US Regulators Issue An Official Warning About Crypto Risks

Two months after the FTX collapse and Sam Bankman-arrest, Fried’s the declaration emphasizes the importance of safeguarding the traditional banking sector.

The collapse of FTX was not only unexpected but also unwelcome in the crypto sector. In addition to enormous losses, it prompted regulatory authorities to enhance scrutiny. In keeping with this, US regulatory bodies have warned financial institutions about the hazards of crypto assets.

Banks in the United States have been warned to be cautious.

In the late hours of Tuesday, three federal regulatory bodies issued a unified statement highlighting the risks of the crypto sector to the concerned banking firms.

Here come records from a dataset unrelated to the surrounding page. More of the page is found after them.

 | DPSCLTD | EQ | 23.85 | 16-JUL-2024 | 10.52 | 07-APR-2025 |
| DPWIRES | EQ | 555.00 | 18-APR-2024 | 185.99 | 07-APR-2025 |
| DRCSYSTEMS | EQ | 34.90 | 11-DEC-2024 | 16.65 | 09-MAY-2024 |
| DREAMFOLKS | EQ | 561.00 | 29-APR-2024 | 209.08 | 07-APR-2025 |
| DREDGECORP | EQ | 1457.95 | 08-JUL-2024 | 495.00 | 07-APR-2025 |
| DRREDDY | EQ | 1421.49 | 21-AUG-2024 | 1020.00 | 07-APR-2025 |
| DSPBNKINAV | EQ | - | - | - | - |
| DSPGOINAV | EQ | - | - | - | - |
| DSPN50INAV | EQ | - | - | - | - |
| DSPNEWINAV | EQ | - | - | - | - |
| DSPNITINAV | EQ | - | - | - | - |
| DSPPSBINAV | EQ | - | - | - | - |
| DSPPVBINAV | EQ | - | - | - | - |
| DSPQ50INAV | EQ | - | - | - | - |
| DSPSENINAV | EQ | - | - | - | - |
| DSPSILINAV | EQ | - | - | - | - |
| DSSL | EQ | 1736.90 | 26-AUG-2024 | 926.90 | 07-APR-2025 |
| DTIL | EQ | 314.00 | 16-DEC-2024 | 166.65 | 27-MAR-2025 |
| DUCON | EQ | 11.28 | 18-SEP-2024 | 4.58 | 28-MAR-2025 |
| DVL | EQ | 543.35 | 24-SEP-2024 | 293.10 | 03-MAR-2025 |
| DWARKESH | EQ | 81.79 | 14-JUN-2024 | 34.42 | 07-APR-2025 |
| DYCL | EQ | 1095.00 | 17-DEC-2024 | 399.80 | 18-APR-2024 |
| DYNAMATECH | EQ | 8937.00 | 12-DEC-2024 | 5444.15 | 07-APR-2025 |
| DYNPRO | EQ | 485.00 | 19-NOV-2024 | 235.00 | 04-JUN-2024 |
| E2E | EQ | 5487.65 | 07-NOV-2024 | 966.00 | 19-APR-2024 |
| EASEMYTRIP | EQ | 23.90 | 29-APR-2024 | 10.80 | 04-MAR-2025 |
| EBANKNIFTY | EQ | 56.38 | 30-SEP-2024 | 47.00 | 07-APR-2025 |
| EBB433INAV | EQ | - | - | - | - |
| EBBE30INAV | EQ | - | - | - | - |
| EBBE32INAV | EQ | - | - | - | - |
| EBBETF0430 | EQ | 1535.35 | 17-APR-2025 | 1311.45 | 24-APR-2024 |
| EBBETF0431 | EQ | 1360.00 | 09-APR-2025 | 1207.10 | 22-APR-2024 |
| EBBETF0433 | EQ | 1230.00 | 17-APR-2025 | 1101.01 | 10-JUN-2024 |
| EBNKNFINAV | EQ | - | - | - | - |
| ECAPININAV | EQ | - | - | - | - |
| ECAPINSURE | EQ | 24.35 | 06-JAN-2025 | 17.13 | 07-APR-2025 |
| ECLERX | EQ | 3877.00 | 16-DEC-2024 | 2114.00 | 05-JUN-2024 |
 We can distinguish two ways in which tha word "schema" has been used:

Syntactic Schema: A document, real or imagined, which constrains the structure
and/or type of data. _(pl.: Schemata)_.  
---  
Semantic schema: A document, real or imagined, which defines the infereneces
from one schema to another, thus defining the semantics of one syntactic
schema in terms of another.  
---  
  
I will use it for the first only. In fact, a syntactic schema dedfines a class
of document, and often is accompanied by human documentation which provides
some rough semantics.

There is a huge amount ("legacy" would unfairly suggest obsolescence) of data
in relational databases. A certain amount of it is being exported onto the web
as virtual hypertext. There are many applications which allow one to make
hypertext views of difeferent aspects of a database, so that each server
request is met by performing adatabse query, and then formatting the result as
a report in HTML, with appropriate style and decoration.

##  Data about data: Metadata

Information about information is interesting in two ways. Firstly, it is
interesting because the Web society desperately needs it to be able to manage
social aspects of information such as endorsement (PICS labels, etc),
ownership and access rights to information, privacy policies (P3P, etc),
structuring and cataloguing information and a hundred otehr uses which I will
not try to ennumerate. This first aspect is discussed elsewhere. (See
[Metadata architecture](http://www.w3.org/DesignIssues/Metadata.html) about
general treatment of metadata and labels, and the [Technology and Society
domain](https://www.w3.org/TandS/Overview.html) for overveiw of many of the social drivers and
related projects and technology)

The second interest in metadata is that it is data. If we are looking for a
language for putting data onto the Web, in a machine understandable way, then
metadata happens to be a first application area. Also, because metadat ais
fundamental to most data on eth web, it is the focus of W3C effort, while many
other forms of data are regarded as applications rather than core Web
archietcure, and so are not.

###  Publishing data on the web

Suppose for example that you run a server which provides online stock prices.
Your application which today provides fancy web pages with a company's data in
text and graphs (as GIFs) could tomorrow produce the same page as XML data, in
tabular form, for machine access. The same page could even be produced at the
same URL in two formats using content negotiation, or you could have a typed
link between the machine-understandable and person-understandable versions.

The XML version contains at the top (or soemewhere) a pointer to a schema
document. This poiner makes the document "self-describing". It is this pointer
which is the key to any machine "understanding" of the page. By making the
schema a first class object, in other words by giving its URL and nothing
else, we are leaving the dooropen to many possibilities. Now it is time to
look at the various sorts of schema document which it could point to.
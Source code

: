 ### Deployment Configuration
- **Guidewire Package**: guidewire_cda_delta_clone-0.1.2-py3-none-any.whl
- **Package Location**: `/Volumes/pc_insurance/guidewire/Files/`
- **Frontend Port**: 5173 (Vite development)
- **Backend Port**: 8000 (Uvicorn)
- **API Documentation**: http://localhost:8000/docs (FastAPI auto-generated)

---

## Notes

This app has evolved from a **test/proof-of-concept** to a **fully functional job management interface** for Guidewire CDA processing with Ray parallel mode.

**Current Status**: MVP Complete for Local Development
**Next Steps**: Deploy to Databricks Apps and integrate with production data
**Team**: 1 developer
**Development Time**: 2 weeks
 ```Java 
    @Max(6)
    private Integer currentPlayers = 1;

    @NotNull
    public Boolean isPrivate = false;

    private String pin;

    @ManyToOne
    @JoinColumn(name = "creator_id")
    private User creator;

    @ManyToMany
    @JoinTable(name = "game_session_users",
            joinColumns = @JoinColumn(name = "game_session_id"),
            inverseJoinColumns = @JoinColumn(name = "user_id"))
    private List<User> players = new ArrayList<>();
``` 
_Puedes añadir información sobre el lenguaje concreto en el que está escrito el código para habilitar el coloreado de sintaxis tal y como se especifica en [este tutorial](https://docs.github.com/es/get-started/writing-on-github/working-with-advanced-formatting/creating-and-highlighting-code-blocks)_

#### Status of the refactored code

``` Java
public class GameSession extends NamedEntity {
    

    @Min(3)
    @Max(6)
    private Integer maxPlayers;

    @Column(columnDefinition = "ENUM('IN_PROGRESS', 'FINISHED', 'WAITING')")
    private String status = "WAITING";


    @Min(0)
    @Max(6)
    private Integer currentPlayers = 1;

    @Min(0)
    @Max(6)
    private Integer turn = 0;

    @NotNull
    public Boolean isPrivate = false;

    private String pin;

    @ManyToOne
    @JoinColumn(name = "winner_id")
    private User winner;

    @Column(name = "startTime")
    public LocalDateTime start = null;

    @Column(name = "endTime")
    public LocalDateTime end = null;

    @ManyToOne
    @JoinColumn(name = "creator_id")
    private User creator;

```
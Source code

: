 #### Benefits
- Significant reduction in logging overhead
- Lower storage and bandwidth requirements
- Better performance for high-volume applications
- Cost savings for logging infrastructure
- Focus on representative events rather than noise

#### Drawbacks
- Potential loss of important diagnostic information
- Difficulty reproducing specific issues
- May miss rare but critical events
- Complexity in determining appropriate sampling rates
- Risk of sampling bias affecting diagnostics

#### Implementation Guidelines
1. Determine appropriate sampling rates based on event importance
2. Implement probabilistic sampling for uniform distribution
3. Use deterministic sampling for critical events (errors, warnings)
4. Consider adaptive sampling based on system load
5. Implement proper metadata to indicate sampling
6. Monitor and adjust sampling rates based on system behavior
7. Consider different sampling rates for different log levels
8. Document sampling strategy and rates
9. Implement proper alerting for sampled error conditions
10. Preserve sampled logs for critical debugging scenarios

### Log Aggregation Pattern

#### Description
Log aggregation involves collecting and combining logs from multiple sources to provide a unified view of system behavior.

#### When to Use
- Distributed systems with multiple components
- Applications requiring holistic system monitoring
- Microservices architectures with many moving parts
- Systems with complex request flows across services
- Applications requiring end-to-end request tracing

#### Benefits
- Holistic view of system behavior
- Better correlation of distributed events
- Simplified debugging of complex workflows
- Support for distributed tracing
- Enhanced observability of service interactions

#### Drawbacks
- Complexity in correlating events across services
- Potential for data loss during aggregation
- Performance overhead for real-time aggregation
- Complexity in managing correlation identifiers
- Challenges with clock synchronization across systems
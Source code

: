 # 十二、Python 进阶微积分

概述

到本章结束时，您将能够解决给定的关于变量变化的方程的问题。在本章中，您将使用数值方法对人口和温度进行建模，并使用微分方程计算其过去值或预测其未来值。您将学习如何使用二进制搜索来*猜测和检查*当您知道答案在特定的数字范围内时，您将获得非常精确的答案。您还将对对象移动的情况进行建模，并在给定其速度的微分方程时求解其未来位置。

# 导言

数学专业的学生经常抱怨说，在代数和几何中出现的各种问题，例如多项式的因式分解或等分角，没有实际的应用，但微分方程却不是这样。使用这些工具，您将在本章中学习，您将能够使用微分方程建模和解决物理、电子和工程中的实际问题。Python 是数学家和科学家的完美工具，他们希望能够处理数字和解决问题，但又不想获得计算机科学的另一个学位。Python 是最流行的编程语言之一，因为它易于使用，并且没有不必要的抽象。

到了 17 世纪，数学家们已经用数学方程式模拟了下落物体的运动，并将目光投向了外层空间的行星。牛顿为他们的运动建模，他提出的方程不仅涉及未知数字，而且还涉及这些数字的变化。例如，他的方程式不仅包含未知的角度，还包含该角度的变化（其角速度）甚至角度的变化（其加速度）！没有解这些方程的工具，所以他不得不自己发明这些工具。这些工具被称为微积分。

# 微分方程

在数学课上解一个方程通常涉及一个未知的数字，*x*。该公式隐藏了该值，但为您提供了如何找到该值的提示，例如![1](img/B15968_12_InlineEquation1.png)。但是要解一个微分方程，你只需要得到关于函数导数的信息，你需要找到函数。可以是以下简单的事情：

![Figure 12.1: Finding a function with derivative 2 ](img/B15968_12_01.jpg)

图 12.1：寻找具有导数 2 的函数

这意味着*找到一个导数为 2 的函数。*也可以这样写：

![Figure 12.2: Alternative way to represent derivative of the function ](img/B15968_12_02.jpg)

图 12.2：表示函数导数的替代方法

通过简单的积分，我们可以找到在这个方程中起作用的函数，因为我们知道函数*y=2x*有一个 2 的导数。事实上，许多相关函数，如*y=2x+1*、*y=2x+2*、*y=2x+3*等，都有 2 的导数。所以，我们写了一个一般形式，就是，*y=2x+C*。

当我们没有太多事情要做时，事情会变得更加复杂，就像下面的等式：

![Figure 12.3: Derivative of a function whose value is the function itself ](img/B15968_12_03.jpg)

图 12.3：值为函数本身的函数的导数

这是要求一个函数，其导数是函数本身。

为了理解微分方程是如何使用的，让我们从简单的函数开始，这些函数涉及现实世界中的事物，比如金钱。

The statement was issued by the Federal Reserve Board of Governors (Federal Reserve), the Federal Deposit Insurance Corporation (FDIC), and the Office of the Comptroller of the Currency (OCC).

Banks should be on the lookout for misleading information from digital asset businesses and prevent scams, according to a joint statement issued by the Fed, the Federal Deposit Insurance Corporation, and the Office of the Comptroller of the Currency.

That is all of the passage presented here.